Я ещё больше сбился с толку:
— Что означает «Анас'Меридум»?
Дженевив объяснила насколько могла, с периодическими подсказками от Джеймса. Они сами этого не понимали, но, по всей видимости, некоторые волшебники были связаны со стражем — воином, который присматривал за ними, оставался с ними, и в конце концов умирал с ними. Так, по крайней мере, намекали легенды, но у меня сложилось впечатление, что Джеймс на самом деле не верил, что их жизни были связаны в физическим смысле:
— Зачем волшебнику позволять связывать себя таким образом, что смерть его стража также повлечёт его собственную кончину? Мне это никогда не было понятно, хотя я и не верю, что это возможно. Я просто не думаю, что они устроили бы всё именно так, — сказал Герцог.
Дженевив кивнула:
— В любом случае, её отец был этим весьма расстроен. Она была его наследницей, и клятва мешала ей вступить в права. Я не думаю, что он горел желанием передать владения её младшей сестре.
— А за моего отца, Тиндала, она когда вышла? — спросил я. Дженевив предоставляла мне прорву информации, и прошлое начинало оживать у меня перед глазами.
— Примерно через год после того, как они с Тиндалом обручились. Полагалось, что женщины редко становятся Анас'Меридум, но те, кто всё же становились, часто влюблялись. Полагаю, этого следует ожидать, когда мужчина и женщина вынуждены проводить вместе каждый день, — сказала она.
— А сколько вообще существует Анас'Меридум? — спросил я.
— Сейчас — нисколько, я полагаю. У каждого волшебника был только один страж, а семья Иллэниэл была последней из зафиксированных кровных линий. Пойми, я немногое знаю о традициях — только то, что нам рассказала Элейна, — сказала она, будто извиняясь.

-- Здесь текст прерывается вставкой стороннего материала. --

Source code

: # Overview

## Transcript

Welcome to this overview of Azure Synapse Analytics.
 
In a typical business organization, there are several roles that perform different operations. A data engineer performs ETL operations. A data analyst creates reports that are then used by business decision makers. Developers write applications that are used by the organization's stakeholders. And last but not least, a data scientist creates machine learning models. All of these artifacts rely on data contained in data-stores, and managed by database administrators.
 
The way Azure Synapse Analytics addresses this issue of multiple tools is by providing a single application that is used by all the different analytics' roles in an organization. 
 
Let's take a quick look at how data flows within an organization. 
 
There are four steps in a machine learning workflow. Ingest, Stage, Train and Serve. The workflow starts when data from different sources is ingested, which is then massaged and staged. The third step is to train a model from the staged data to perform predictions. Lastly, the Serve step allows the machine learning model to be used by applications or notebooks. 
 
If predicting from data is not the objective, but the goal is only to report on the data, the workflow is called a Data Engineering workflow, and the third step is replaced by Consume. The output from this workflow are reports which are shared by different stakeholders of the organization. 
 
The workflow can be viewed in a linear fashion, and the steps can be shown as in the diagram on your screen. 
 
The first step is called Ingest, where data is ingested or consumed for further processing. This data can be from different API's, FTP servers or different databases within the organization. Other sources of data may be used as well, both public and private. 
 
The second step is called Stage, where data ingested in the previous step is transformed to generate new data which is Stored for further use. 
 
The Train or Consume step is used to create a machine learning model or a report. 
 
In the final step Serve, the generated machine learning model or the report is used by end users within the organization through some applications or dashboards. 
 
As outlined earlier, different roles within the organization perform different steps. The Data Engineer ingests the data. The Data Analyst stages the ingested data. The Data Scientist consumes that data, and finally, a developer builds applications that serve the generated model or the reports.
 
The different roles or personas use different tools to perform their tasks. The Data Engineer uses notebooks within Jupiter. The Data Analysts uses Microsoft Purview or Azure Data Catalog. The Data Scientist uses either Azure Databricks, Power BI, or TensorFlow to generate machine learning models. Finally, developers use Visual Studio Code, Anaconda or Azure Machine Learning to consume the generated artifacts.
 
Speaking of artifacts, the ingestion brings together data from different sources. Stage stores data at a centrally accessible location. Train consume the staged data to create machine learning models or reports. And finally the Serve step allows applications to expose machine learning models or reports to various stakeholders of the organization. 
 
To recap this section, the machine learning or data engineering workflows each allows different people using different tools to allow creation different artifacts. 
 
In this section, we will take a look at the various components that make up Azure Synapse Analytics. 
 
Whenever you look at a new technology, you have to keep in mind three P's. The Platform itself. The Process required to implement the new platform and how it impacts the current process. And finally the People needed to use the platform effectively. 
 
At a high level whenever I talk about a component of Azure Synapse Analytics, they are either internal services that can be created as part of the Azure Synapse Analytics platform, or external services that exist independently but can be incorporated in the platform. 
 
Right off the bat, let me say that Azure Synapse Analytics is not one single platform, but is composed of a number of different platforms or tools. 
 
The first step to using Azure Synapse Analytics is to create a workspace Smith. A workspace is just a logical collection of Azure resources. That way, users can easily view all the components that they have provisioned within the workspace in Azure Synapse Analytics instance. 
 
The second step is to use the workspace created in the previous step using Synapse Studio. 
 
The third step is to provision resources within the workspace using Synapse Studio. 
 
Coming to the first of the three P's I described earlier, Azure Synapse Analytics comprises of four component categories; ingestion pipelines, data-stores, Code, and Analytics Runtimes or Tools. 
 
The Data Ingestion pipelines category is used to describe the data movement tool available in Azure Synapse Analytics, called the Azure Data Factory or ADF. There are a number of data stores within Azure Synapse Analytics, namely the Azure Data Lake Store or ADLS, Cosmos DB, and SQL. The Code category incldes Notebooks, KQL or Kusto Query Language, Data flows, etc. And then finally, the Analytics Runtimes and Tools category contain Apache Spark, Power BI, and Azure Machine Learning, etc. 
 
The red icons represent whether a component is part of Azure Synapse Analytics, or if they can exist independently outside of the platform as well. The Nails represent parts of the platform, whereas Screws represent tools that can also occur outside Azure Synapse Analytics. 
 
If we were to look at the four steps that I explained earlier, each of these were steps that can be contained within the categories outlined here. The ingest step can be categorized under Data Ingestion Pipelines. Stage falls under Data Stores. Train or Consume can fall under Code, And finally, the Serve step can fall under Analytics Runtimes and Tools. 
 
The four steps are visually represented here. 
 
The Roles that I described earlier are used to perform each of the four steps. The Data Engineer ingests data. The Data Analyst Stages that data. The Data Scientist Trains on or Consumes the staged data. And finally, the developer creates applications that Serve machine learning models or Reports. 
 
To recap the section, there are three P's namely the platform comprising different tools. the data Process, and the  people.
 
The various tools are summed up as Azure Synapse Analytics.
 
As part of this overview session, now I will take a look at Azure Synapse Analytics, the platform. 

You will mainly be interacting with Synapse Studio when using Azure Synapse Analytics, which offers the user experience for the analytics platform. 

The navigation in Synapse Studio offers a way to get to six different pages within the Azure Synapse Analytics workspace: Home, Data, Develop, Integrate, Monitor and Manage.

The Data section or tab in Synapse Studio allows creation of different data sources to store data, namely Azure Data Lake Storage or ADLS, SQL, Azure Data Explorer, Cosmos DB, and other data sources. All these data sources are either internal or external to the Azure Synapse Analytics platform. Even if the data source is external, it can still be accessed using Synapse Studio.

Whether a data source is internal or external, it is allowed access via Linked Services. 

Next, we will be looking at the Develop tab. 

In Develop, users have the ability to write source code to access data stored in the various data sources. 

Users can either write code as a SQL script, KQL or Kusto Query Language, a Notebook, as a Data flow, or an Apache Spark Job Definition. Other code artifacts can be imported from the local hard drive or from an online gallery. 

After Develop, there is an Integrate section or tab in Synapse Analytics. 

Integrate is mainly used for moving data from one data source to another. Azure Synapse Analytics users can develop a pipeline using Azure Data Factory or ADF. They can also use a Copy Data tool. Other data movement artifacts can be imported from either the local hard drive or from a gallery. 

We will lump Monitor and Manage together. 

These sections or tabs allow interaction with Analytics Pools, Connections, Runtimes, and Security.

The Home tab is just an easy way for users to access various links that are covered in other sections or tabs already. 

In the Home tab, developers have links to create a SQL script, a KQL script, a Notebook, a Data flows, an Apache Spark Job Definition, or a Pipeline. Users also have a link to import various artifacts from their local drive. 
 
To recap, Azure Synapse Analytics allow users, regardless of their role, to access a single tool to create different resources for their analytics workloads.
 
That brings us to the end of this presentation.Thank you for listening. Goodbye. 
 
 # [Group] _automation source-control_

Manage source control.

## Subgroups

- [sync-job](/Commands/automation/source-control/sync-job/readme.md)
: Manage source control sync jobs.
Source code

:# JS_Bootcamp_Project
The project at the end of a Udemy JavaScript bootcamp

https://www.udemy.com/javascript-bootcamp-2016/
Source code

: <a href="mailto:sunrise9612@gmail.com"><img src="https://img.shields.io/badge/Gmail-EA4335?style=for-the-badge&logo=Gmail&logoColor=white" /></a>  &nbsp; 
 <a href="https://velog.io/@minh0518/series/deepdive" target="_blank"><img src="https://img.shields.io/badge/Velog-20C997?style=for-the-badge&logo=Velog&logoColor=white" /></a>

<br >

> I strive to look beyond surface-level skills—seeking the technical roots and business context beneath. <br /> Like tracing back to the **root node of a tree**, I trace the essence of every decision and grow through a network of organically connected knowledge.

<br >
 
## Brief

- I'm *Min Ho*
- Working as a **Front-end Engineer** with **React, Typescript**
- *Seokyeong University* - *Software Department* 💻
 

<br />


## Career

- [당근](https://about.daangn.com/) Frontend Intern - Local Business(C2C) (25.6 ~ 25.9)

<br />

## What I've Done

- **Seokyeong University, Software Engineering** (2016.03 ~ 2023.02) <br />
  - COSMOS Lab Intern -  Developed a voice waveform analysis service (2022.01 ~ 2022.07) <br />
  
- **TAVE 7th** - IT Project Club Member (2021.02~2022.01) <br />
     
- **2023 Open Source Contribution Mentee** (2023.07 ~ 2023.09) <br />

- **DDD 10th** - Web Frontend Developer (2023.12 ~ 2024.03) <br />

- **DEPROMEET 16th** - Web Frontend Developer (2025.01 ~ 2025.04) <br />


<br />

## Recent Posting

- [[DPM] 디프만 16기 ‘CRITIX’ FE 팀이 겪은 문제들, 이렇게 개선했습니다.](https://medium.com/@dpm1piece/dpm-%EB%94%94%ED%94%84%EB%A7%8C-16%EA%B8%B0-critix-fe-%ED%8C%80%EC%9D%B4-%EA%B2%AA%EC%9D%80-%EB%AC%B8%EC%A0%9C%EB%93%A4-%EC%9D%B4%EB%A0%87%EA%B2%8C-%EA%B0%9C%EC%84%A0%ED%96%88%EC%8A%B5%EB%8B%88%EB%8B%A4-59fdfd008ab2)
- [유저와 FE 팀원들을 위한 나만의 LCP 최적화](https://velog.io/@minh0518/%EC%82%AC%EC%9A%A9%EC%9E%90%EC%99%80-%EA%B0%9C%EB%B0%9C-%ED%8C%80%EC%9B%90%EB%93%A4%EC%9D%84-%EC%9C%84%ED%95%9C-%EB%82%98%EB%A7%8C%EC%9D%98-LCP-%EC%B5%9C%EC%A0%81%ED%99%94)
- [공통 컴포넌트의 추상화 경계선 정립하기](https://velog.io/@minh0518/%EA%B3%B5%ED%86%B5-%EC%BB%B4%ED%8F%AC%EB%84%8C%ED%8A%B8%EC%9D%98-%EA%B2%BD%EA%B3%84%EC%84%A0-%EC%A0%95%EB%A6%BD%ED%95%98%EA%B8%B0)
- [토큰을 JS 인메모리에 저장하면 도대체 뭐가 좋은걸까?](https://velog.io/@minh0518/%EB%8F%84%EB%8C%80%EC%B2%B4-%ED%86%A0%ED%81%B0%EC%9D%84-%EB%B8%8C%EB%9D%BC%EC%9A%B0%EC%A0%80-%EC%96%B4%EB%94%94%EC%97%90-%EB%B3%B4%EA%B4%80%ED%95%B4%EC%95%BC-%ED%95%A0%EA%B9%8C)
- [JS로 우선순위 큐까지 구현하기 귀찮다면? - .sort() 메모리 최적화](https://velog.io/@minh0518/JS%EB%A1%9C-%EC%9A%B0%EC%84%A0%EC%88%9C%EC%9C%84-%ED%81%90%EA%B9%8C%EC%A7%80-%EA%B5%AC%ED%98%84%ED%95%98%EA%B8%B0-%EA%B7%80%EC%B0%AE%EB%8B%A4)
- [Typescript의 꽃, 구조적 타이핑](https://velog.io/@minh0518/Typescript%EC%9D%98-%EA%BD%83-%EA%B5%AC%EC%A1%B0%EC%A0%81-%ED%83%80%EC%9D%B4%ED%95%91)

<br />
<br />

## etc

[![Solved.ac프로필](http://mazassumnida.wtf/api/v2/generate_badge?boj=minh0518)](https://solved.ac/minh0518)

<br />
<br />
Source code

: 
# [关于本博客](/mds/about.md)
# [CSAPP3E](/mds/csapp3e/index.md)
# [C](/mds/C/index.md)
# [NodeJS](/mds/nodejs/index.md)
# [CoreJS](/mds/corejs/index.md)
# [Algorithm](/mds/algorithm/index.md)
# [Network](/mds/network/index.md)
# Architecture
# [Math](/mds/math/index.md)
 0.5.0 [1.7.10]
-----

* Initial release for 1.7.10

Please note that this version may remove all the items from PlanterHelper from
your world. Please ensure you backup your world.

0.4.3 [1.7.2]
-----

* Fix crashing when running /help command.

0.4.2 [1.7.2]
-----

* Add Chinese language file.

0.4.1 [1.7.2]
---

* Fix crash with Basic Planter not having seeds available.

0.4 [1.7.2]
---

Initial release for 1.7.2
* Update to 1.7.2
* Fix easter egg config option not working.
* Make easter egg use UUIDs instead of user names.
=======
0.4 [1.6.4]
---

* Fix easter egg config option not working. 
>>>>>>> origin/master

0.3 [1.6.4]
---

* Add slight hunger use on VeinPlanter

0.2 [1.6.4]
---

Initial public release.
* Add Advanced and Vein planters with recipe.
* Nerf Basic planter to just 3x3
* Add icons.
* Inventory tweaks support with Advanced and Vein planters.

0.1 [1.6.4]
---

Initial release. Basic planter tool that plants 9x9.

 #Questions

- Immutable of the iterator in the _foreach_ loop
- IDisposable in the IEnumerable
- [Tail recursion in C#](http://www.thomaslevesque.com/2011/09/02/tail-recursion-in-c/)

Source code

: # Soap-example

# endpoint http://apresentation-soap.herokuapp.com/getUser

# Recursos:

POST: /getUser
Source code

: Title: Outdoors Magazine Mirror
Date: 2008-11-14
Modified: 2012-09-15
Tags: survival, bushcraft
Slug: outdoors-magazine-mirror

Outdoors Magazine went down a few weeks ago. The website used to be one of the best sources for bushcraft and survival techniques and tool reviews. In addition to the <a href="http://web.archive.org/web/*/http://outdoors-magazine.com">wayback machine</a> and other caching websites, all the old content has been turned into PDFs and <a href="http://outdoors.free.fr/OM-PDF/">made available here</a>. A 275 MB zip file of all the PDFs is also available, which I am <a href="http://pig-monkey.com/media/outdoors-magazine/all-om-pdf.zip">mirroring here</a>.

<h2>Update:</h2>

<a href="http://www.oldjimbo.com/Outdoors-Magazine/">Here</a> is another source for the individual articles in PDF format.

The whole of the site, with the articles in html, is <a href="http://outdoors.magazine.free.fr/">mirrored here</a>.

— Значит, меня зовут Мордэкай Ардэс'Иллэниэл, или мне зваться ди'Камероном?
Джеймс отозвался:
— По справедливости, твоё имя — Мордэкай Иллэниэл, хотя ты можешь взять себе ещё и своё имя по женской линии, в данном случае — Мордэкай ди'Камерон Иллэниэл. Ардэс — это термин, добавляемый для волшебника, связанного узами.
Я понятия не имел, буду ли я связан так, как это было с Тиндалом, и вообще могу ли быть. Судя по описаниям, это было чрезвычайно неудобно. Конечно, в тот момент у меня не было понимания истинных причин для создания уз. Мы ещё какое-то время поговорили, пока разговор не перешёл на будущее. Тема, насчёт которой я беспокоился, по понятным причинам.
Первым на эту тему заговорил Джеймс:
— Мордэкай, ты осознаёшь, что владения Камеронов всё ещё находятся у меня в руках, так ведь?
Вообще-то не осознавал. Я был настолько невежественным относительно устройства высших классов общества, что даже не был уверен, о чём шла речь:
— Нет, сэр, — неуверенно сказал я.
— После пожара и убийств не осталось ни одного Камерона, если не считать каких-то далёких родственников в третьем колене. Я мог бы передать владения одному из них, но записка твоей матери поставила меня в известность о том, что ты выжил, поэтому я принял решение попридержать их, — сделал он паузу, — для тебя.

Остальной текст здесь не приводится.